The military budget for 2023 was 3.38 billion euros. With an increase of 21 percent – the equivalent of 697.1 million euros – it should break the “sound barrier” of four billion euros in 2024, Defense Minister Claudia Tanner (ÖVP) told today’s budget committee. This means that defense spending will be 3.3 percent of the total spending of the federal government.
The planned budget increase of 4.02 billion euros forms the basis for a significant increase in investment of 474.9 million euros (plus 66.7 percent) compared to the previous year. Material costs will also increase by 8.8 percent and should therefore make up about 29 percent of the military budget, which will mainly consist of ammunition (plus 30 million euros), clothing and equipment (plus 19.4 million euros), work services (plus 23) is reflected in. , 1 million euros) and energy (plus 16.2 million euros).
The largest items among investments include motor vehicles with 110.3 million euros, armored vehicles with 306.2 million euros, weapon systems with 249.1 million euros and aircraft equipment with 195 million euros. The latter item also includes 121.1 million euros for Leonardo’s light multi-role helicopter AW169 and 35 million euros for the successor to the C-130 Hercules air transport system.
Personnel expenses are expected to increase by 8.4 percent. Tanner pointed out that in the air sector, 121.1 million euros have been earmarked for 36 Leonardo helicopters in the coming year, one of which will arrive in Austria on average every two months. Its total cost will be Rs 790 million. Of these, twelve are training helicopters (together with military operational capability) and four are for the medical sector. Across the entire medical system, 4.2 million euros will be earmarked for the purchase of equipment such as defibrillators and computer tomographs. In addition, the purchase of 250 trucks and an investment of 11.6 million euros in the cyber sector are planned.

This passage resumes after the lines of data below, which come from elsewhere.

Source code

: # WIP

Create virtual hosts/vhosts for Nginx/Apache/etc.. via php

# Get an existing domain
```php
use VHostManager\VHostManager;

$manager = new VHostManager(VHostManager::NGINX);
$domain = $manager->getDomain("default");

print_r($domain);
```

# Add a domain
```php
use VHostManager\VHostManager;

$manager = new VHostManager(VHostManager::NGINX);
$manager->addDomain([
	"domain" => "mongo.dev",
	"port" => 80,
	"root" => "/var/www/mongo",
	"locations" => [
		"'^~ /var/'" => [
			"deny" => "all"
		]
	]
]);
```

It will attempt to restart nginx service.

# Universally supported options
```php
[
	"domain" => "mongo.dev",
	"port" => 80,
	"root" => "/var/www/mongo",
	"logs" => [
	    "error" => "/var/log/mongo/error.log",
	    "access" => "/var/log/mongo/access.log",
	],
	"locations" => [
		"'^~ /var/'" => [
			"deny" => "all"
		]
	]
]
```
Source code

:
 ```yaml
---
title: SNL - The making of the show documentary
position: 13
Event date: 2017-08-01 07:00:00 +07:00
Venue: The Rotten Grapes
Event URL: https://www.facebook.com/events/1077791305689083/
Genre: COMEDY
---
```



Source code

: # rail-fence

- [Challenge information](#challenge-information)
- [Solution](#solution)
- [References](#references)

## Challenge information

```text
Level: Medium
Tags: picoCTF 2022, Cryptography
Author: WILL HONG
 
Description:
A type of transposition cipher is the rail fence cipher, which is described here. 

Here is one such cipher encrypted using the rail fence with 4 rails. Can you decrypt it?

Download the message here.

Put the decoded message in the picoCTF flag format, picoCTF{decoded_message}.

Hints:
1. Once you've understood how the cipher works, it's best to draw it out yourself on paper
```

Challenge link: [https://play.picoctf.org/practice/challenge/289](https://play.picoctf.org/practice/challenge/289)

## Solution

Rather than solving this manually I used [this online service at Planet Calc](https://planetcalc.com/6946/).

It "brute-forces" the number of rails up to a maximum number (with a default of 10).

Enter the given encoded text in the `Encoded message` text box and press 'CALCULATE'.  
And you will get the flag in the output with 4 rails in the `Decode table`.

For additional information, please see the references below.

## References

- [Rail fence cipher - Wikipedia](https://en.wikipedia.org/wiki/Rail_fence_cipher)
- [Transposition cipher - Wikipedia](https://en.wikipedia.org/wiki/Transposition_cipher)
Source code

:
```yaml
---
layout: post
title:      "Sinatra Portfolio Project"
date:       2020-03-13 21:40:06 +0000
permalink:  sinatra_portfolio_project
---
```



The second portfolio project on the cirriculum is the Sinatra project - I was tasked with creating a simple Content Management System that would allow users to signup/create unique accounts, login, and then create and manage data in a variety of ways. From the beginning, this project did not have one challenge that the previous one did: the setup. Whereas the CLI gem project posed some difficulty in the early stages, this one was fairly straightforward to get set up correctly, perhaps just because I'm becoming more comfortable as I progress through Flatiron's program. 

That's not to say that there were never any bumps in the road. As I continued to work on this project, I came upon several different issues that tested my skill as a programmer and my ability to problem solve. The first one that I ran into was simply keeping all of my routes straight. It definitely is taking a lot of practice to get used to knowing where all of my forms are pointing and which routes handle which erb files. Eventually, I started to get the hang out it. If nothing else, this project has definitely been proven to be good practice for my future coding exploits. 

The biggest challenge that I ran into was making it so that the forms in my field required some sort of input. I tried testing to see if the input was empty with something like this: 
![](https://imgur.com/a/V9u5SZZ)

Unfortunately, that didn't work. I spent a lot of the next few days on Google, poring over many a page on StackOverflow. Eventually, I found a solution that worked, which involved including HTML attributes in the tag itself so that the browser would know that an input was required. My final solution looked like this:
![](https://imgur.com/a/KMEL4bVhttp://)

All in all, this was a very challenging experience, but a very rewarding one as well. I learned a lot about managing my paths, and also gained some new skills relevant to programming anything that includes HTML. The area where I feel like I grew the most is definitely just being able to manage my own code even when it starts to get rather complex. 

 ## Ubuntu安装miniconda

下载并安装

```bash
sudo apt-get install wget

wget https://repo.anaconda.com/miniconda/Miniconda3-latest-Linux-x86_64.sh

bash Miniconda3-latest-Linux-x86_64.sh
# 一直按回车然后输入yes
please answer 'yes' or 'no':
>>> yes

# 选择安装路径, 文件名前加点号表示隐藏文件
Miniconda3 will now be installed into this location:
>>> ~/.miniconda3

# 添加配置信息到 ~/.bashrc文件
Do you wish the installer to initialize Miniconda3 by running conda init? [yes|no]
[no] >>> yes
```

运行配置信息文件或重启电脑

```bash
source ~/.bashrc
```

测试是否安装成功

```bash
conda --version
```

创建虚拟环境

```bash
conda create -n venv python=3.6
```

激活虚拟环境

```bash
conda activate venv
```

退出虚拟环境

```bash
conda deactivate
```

The Defense Minister said that one of the biggest challenges for the federal army is recruitment and retention of personnel. A budget of 1.75 million euros has been kept for this. The federal military must prove itself in the labor market compared to the private sector, which is why compulsory military service should be leveraged to persuade potential soldiers with attractive working conditions.
A ministry expert reported that out of the target number of 3,700 volunteer registrations, only 2,400 had been achieved, as Hubert Fuchs (FPÖ) objected, with “the bar set high”. However, for Tanner there was no question that more had to be done to ensure that more people chose careers in the armed forces. Special attention should be paid to specialists in the field of medicine, ICT or pilots.
Tanner Volker Reifenberger (FPÖ) agreed that the militia system had not yet “lived up to”. Therefore, a “Militia Package” was implemented, through which every purchase of assault rifles, equipment and uniforms would also be made available to the militia. In addition, militia exercises will be made attractive with a remuneration of 100 euros per day to increase interest in the exercises, which is also beneficial for the civilian profession, Tanner explained.